In my experience, the number one reason some people can’t take that first step is fear.
There’s excellent evidence to support the notion that wealth can be created through investing in property – so why are people so scared of it?
I’ve dealt with countless would-be investors over the years, and here’s what I’ve discovered…
First of all, there’s very little education about finance and budgeting in schools, especially in the areas of investing beyond compound interest.
As a result, we grow up absorbing our parents’ management of money and their attitude toward it.
We’re often taught that debt is bad and the path to our nest egg involves putting our pennies in our superannuation funds.
This thinking is handed down from previous generations who wholeheartedly believed and practised this circle of life.
There are also ingrained beliefs in our culture that the timeline of life involves studying hard, working hard, getting a good job, buying a home, paying it off and being sensible with our money, so we can save up a little nest egg to retire on.
Following this path means that our twilight years will involve living on less money than during our working years.
All of these financial beliefs can be true, to an extent:
- A huge percentage of Australians will, in fact, retire with far less money than they can comfortably live on.
- We absolutely should be smart with our money and stay away from bad debt.
- We should work hard and retire easy.
But there is another way of thinking when it comes to money – and the people who go down this path are generally going against the grain of the time-honoured “way it’s always been done”.
These people choose to veer from the safety of the well-worn path and carve out their own trail.
Of course, that’s why the fear of failure is so widespread.
It means stepping away from the familiar understanding of money that we were brought up with.
Property investment involves debt, and that can put people ill at ease – especially when we’re taught to pay off debt, not accumulate it!
Yes, it’s right to be cautious when borrowing money, but it’s also important to understand the difference between good debt and bad debt.
A solid investment property plan is all about good debt that works for you.
Find a good mortgage broker to look at your finances and work out what you can and can’t do, and this will help you to greatly minimise your risk.
But what about all those investors who fail?
If you’re worried about the investors who don’t do well out of property – and the truth is, there are a lot of them – I can tell you the reason – they’ve often succumbed to the basic no-nos of real estate:
- They bought with emotion
- They didn’t do their research
- They bought the wrong property in the wrong location
- They bought too much, too fast and got in over their heads
- They over-capitalised, or over-paid, or made one of a dozen other mistakes that investors can make when purchasing property without a clear strategy.
Buying real estate as an investment is vastly different to buying your own home.

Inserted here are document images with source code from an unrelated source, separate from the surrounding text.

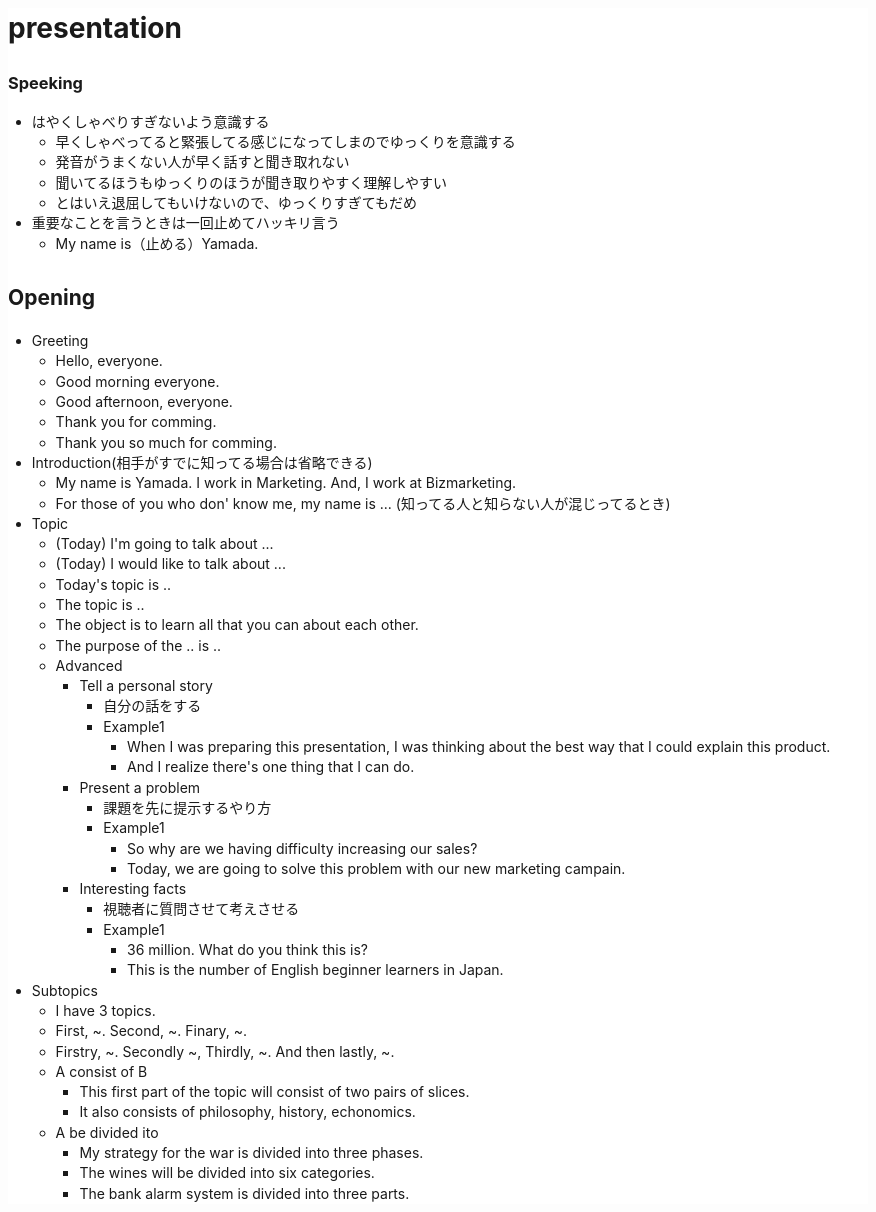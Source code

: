 # presentation

### Speeking

- はやくしゃべりすぎないよう意識する
  - 早くしゃべってると緊張してる感じになってしまのでゆっくりを意識する
  - 発音がうまくない人が早く話すと聞き取れない
  - 聞いてるほうもゆっくりのほうが聞き取りやすく理解しやすい
  - とはいえ退屈してもいけないので、ゆっくりすぎてもだめ
- 重要なことを言うときは一回止めてハッキリ言う
  - My name is（止める）Yamada.

## Opening

- Greeting
  - Hello, everyone.
  - Good morning everyone.
  - Good afternoon, everyone.
  - Thank you for comming.
  - Thank you so much for comming.
- Introduction(相手がすでに知ってる場合は省略できる)
  - My name is Yamada. I work in Marketing. And, I work at Bizmarketing.
  - For those of you who don' know me, my name is ... (知ってる人と知らない人が混じってるとき)
- Topic
  - (Today) I'm going to talk about ...
  - (Today) I would like to talk about ...
  - Today's topic is ..
  - The topic is ..
  - The object is to learn all that you can about each other.
  - The purpose of the .. is ..
  - Advanced
    - Tell a personal story
      - 自分の話をする
      - Example1
        - When I was preparing this presentation, I was thinking about the best way that I could explain this product.
        - And I realize there's one thing that I can do.
    - Present a problem
      - 課題を先に提示するやり方
      - Example1
        - So why are we having difficulty increasing our sales?
        - Today, we are going to solve this problem with our new marketing campain.
    - Interesting facts
      - 視聴者に質問させて考えさせる
      - Example1
        - 36 million. What do you think this is?
        - This is the number of English beginner learners in Japan.
- Subtopics
  - I have 3 topics.
  - First, ~. Second, ~. Finary, ~.
  - Firstry, ~. Secondly ~, Thirdly, ~. And then lastly, ~.
  - A consist of B
    - This first part of the topic will consist of two pairs of slices.
    - It also consists of philosophy, history, echonomics.
  - A be divided ito
    - My strategy for the war is divided into three phases.
    - The wines will be divided into six categories.
    - The bank alarm system is divided into three parts.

When it comes to buying property for rental purposes, it’s all about numbers, facts and projections – there should be no emotion involved.
If the numbers don’t work out (think rental income, future capital growth, and supply and demand), then you need to look elsewhere.
This is an area where many investors go wrong, with costly ramifications.
Remember how I said that successful investors often walk off the well-worn path?
They do so, but they don’t do it blindly.
They have a map that keeps them on track, helps reduce the risk, and teaches them as they travel forward.
This is a starting point to show you what constitutes a good “map” for you to follow on your real estate investment path:
1. A solid education
Firstly, educate yourself and increase your knowledge bank, but be careful who you learn from. Read books and blogs, and talk to friends and colleagues who’ve successfully invested.
Start to fill your head with other people’s knowledge and gain some confidence in how property investment works. You’ll find it’s not as scary as it might seem at first.
2. An A-Team of advisors
Educating yourself is important, but surrounding yourself with those who specialise in certain fields is just as crucial.
The smartest investors find people who know more than them, so they can leverage their expertise.
Your team may consist of a knowledgeable finance broker, a property strategist or buyers’ agent, and a tax and structuring advisor.
It’s pivotal to your success that you are receiving quality and trustworthy information from independent people who really know their stuff.
3. Get a mentor
Mentors are invaluable.
They are people who’ve already walked the path ahead of you and can help you make sensible decisions and avoid costly mistakes.
Usually, they’ve learnt those mistakes the hard way and are wiser for it.
Their success and encouragement will spur you on to stick to your investment plan and continue to build your portfolio.
4. Fear should be your motivator, not your obstacle
Many investors are wary about taking action as they’re fearful they’ll make a wrong decision – but shouldn’t you be more afraid of retiring without enough money to live on?
Be afraid of working until you’re 70!
For many Australians, their harsh reality is that they’ll be working well into their 70s simply to survive.
To me, that indicates that it’s time for the old way of thinking to be refreshed, to ensure fear doesn’t stop would-be investors from walking a successful path to a financially secure future.